==== DATA FOR PROCESSING ====
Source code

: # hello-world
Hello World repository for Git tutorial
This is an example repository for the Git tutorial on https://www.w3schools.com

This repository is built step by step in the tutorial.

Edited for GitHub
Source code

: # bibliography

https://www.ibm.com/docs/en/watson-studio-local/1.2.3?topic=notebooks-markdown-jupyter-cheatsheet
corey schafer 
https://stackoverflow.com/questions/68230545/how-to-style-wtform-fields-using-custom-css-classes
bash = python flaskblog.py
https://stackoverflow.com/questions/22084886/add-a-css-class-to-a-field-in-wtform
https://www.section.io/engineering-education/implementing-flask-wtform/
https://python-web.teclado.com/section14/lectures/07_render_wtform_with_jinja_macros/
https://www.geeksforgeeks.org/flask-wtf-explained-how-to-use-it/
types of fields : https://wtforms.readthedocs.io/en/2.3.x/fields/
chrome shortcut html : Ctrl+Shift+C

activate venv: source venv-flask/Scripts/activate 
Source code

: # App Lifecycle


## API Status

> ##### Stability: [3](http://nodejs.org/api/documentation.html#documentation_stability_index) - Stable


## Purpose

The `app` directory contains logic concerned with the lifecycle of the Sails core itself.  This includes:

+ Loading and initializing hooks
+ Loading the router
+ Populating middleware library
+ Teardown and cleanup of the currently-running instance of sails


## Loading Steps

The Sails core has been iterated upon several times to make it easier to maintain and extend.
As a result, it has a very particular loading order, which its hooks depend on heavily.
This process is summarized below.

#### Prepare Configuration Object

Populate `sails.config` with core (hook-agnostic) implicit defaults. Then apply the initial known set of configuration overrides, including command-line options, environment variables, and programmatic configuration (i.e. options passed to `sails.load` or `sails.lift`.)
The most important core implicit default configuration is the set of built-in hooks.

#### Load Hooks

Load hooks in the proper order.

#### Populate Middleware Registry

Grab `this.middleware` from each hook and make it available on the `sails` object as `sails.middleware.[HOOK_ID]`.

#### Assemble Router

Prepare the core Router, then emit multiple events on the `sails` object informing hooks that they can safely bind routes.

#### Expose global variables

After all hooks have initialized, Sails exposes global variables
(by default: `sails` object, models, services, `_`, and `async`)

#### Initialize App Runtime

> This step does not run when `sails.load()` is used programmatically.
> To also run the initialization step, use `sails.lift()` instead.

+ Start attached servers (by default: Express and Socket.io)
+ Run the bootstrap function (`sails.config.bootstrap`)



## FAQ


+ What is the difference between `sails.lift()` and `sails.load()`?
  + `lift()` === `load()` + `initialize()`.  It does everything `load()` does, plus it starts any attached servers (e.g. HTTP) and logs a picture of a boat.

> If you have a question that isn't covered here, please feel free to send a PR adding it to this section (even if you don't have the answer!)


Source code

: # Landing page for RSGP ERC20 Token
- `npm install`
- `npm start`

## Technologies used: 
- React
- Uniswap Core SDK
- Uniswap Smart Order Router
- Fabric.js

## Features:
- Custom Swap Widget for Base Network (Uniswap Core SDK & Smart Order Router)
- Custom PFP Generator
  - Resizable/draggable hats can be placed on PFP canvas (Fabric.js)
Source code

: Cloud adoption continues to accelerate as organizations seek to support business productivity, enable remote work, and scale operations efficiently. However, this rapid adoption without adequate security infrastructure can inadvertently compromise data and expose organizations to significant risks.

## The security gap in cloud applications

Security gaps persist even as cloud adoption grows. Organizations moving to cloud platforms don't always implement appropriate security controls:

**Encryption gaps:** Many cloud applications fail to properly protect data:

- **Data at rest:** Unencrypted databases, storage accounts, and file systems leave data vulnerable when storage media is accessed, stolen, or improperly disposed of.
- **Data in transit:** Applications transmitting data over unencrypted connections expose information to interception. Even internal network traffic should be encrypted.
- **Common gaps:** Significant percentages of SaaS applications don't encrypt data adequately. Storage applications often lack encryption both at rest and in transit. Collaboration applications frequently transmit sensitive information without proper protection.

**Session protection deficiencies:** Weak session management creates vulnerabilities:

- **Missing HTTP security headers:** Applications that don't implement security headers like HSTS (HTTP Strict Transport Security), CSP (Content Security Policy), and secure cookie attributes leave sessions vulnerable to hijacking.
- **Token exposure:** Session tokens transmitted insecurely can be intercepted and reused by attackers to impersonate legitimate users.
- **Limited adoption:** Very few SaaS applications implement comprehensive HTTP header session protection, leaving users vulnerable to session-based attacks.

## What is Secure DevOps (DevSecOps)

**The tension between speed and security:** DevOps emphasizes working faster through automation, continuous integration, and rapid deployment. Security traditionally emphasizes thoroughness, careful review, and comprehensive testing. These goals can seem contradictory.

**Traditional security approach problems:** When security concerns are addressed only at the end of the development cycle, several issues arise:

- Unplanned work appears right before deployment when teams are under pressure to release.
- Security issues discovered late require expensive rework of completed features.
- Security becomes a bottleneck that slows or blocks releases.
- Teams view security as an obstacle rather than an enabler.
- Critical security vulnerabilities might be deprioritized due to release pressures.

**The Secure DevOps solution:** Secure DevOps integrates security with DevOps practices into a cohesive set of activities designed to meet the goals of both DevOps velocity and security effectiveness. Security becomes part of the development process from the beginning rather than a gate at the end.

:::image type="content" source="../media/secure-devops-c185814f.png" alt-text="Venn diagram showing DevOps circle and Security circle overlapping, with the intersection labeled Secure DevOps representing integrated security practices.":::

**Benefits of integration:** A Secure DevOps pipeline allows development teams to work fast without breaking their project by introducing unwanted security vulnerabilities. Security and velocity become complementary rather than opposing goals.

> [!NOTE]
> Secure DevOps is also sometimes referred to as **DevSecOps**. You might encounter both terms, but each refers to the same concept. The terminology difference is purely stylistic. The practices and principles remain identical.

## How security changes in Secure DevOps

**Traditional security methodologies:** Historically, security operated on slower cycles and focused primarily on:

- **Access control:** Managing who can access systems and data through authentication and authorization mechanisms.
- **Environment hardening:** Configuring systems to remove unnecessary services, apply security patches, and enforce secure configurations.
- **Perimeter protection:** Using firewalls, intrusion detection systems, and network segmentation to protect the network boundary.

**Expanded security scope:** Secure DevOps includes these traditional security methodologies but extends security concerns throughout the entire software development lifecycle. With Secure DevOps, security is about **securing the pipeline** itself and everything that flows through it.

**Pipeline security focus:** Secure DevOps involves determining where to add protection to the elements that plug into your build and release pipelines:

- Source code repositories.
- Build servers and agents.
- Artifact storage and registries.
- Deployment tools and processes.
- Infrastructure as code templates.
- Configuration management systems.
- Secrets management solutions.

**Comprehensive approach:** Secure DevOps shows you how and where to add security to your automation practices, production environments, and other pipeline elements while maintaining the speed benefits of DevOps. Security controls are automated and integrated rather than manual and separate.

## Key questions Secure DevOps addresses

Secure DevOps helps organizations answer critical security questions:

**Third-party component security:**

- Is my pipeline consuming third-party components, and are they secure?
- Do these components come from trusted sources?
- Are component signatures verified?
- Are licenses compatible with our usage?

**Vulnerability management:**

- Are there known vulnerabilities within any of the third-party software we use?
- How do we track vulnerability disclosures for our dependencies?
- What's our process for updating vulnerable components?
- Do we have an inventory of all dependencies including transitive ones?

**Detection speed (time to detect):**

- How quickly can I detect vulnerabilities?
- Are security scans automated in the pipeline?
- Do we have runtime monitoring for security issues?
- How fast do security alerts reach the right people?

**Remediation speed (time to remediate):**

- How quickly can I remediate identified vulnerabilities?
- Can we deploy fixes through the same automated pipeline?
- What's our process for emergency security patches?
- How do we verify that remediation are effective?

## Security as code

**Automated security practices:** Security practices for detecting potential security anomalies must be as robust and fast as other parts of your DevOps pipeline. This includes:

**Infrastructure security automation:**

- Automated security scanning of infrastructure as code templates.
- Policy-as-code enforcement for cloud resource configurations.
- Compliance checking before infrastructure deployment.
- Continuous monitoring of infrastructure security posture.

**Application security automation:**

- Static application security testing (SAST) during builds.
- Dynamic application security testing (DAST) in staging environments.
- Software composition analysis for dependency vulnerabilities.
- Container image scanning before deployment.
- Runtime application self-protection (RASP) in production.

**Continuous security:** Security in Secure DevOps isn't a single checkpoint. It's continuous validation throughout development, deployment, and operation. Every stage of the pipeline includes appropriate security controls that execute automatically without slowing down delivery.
====
PROBLEM STATEMENT:
From the records above, quote only the lines running from the line with "- Infrastructure as code templates." to the line with "- Do these components", both lines included.

ANSWER SECTION:
- Infrastructure as code templates.
- Configuration management systems.
- Secrets management solutions.

**Comprehensive approach:** Secure DevOps shows you how and where to add security to your automation practices, production environments, and other pipeline elements while maintaining the speed benefits of DevOps. Security controls are automated and integrated rather than manual and separate.

## Key questions Secure DevOps addresses

Secure DevOps helps organizations answer critical security questions:

**Third-party component security:**

- Is my pipeline consuming third-party components, and are they secure?
- Do these components come from trusted sources?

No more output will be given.